# WHAT THIS TASK INVOLVES
Where a line below holds the string "default", copy that line.

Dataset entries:
....

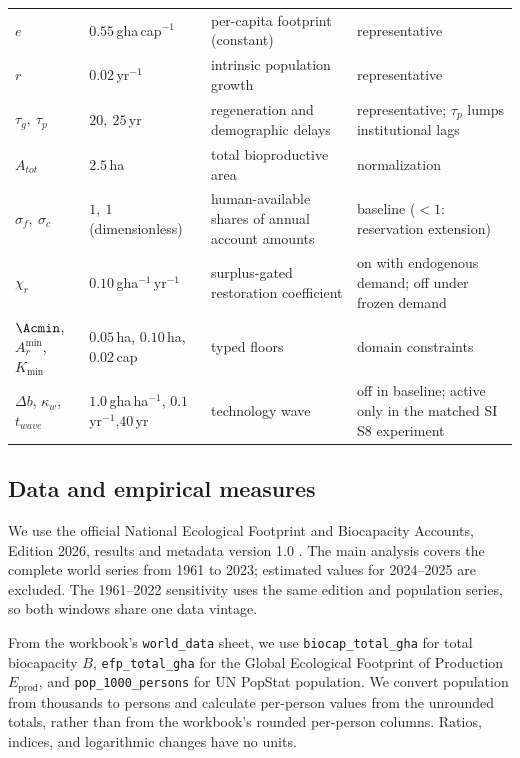 \begin{table}[!htbp]
\begin{tabularx}{\textwidth}{@{}>{\raggedright\arraybackslash}p{} >{\raggedright\arraybackslash}p{} >{\raggedright\arraybackslash}X >{\raggedright\arraybackslash}p{}@{}}
$e$ & $0.55$\,gha\,cap$^{-1}$ & per-capita footprint (constant) & representative \\
$r$ & $0.02$\,yr$^{-1}$ & intrinsic population growth & representative \\
$\tau_g,\ \tau_p$ & $20,\ 25$\,yr & regeneration and demographic delays & representative; $\tau_p$ lumps institutional lags \\
$A_{tot}$ & $2.5$\,ha & total bioproductive area & normalization \\
$\sigma_f,\ \sigma_c$ & $1,\ 1$ (dimensionless) & human-available shares of annual account amounts & baseline ($<1$: reservation extension) \\
$\chi_r$ & $0.10$\,gha$^{-1}$\,yr$^{-1}$ & surplus-gated restoration coefficient & on with endogenous demand; off under frozen demand \\
$\Acmin$, $A_r^{\min}$,\newline $K_{\min}$ & $0.05$\,ha, $0.10$\,ha,\newline $0.02$\,cap & typed floors & domain constraints \\
$\Delta b$, $\kappa_w$,\newline $t_{wave}$ & $1.0$\,gha\,ha$^{-1}$, $0.1$\,yr$^{-1}$,\newline $40$\,yr & technology wave & off in baseline; active only in the matched SI S8 experiment \\
\bottomrule
\end{tabularx}
\end{table}

\subsection{Data and empirical measures}\label{sec:data}

We use the official National Ecological Footprint and Biocapacity Accounts, Edition 2026, results and metadata version 1.0 \citep{Lo2026NFA}. The main analysis covers the complete world series from 1961 to 2023; estimated values for 2024--2025 are excluded. The 1961--2022 sensitivity uses the same edition and population series, so both windows share one data vintage.

From the workbook's \texttt{world\_data} sheet, we use \texttt{biocap\_total\_gha} for total biocapacity $B$, \texttt{efp\_total\_gha} for the Global Ecological Footprint of Production $E_{\mathrm{prod}}$, and \texttt{pop\_1000\_persons} for UN PopStat population. We convert population from thousands to persons and calculate per-person values from the unrounded totals, rather than from the workbook's rounded per-person columns. Ratios, indices, and logarithmic changes have no units.

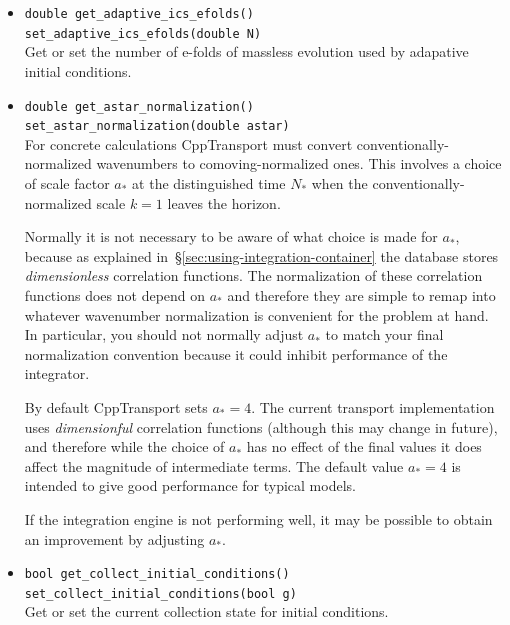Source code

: \documentclass[11pt,a4paper]{article}
\newcommand{\Nstar}{N_{\ast}}
\newcommand{\astar}{a_{\ast}}
\newcommand{\packagefont}{\sffamily}
\newcommand{\CppTransport}{{\packagefont CppTransport}}
\begin{document}
\begin{itemize}
    \item \texttt{double get_adaptive_ics_efolds()} \\
    \texttt{set_adaptive_ics_efolds(double N)} \\
    Get or set the number of e-folds of massless evolution used by adapative
    initial conditions.
    
    \item \texttt{double get_astar_normalization()} \\
    \texttt{set_astar_normalization(double astar)} \\
    For concrete calculations {\CppTransport} must convert conventionally-normalized
    wavenumbers to comoving-normalized ones.
    This involves a choice of scale factor $\astar$ at the distinguished
    time $\Nstar$ when the conventionally-normalized scale $k=1$ leaves the
    horizon.

    Normally it is not necessary to be aware of what choice is made for
    $\astar$, because as explained in~\S\ref{sec:using-integration-container}
    the database stores \emph{dimensionless} correlation functions.
    The normalization of these correlation functions does not depend on
    $\astar$
    and therefore they are simple to remap into whatever wavenumber
    normalization is convenient for the problem at hand. In particular, you should
    not normally adjust $\astar$
    to match your final normalization convention because it could inhibit
    performance of the integrator.
     
    By default {\CppTransport} sets
    $\astar = 4$.
    The current transport implementation uses
    \emph{dimensionful} correlation
    functions (although this may change in future),
    and therefore while the choice of $\astar$ has no effect
    of the final values it does affect the magnitude of intermediate
    terms.
    The default value $\astar = 4$ is intended to give good performance
    for typical models.
    
    If the integration engine is not performing well, it may be possible
    to obtain an improvement by adjusting $\astar$.
    
    \item \texttt{bool get_collect_initial_conditions()} \\
    \texttt{set_collect_initial_conditions(bool g)} \\
    Get or set the current collection state for initial conditions.
    

\end{itemize}
\end{document}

....

# WRITTEN REPLY
    By default {\CppTransport} sets
    The default value $\astar = 4$ is intended to give good performance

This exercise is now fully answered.